Dense-Deploy, Dynamic Workload Management with Pet Support


#1

This post is about private-cloud deployments in the first instance. Vendorclouds are viewed as burst-scale-out and backup strategies in what I’m working on.

I’m tasked with delivering an elegant way to manage dynamic workloads across a medium-sized cluster. The unique characteristics of this cluster are that there are several ‘pet’ nodes with specific purposes, however they’re utilized for this purpose infrequently, and on a set schedule. When they’re idling (more than 70% of an average week), each of these nodes provides as much compute capacity as 8-16 of the regular cluster nodes. Due to other dependencies and characteristics of these nodes, VM usage needs to be minimized (preferably not used at all).

An additional goal is to deliver a ‘DCIB’ script (data-center-in-a-box) which is something the folks I’m helping out are used to working with as a project framework.

After spending some time testing out implementations with tools I’m already familiar with (Salt, Terraform, etc) I revisited Juju for the first time since I first read about it.
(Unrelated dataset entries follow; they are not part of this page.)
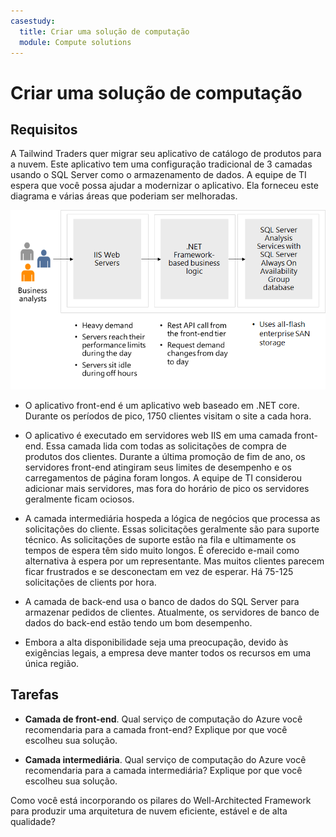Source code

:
 ```yaml
---
casestudy:
  title: Criar uma solução de computação
  module: Compute solutions
---
```


# Criar uma solução de computação

## Requisitos

A Tailwind Traders quer migrar seu aplicativo de catálogo de produtos para a nuvem. Este aplicativo tem uma configuração tradicional de 3 camadas usando o SQL Server como o armazenamento de dados. A equipe de TI espera que você possa ajudar a modernizar o aplicativo. Ela forneceu este diagrama e várias áreas que poderiam ser melhoradas. 

![arquitetura de computação](media/compute.png)

* O aplicativo front-end é um aplicativo web baseado em .NET core. Durante os períodos de pico, 1750 clientes visitam o site a cada hora. 

* O aplicativo é executado em servidores web IIS em uma camada front-end. Essa camada lida com todas as solicitações de compra de produtos dos clientes. Durante a última promoção de fim de ano, os servidores front-end atingiram seus limites de desempenho e os carregamentos de página foram longos. A equipe de TI considerou adicionar mais servidores, mas fora do horário de pico os servidores geralmente ficam ociosos.

* A camada intermediária hospeda a lógica de negócios que processa as solicitações do cliente. Essas solicitações geralmente são para suporte técnico. As solicitações de suporte estão na fila e ultimamente os tempos de espera têm sido muito longos. É oferecido e-mail como alternativa à espera por um representante. Mas muitos clientes parecem ficar frustrados e se desconectam em vez de esperar. Há 75-125 solicitações de clients por hora. 

* A camada de back-end usa o banco de dados do SQL Server para armazenar pedidos de clientes. Atualmente, os servidores de banco de dados do back-end estão tendo um bom desempenho.

* Embora a alta disponibilidade seja uma preocupação, devido às exigências legais, a empresa deve manter todos os recursos em uma única região.

## Tarefas

* **Camada de front-end**. Qual serviço de computação do Azure você recomendaria para a camada front-end? Explique por que você escolheu sua solução. 

* **Camada intermediária**. Qual serviço de computação do Azure você recomendaria para a camada intermediária? Explique por que você escolheu sua solução. 

Como você está incorporando os pilares do Well-Architected Framework para produzir uma arquitetura de nuvem eficiente, estável e de alta qualidade?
With the most recent implementation I found what I want to do with the following high-level implementation:

  1. Juju install to initial control plane. From there bootstrap a local lxd controller, and spin up containers for MAAS region and rack. Ideally I’d use Juju to deploy maas-rack and maas-region, but their snaps are currently broken, and my attempts to build an apt-install MAAS charm were met with some unexpected (and expected) complexity.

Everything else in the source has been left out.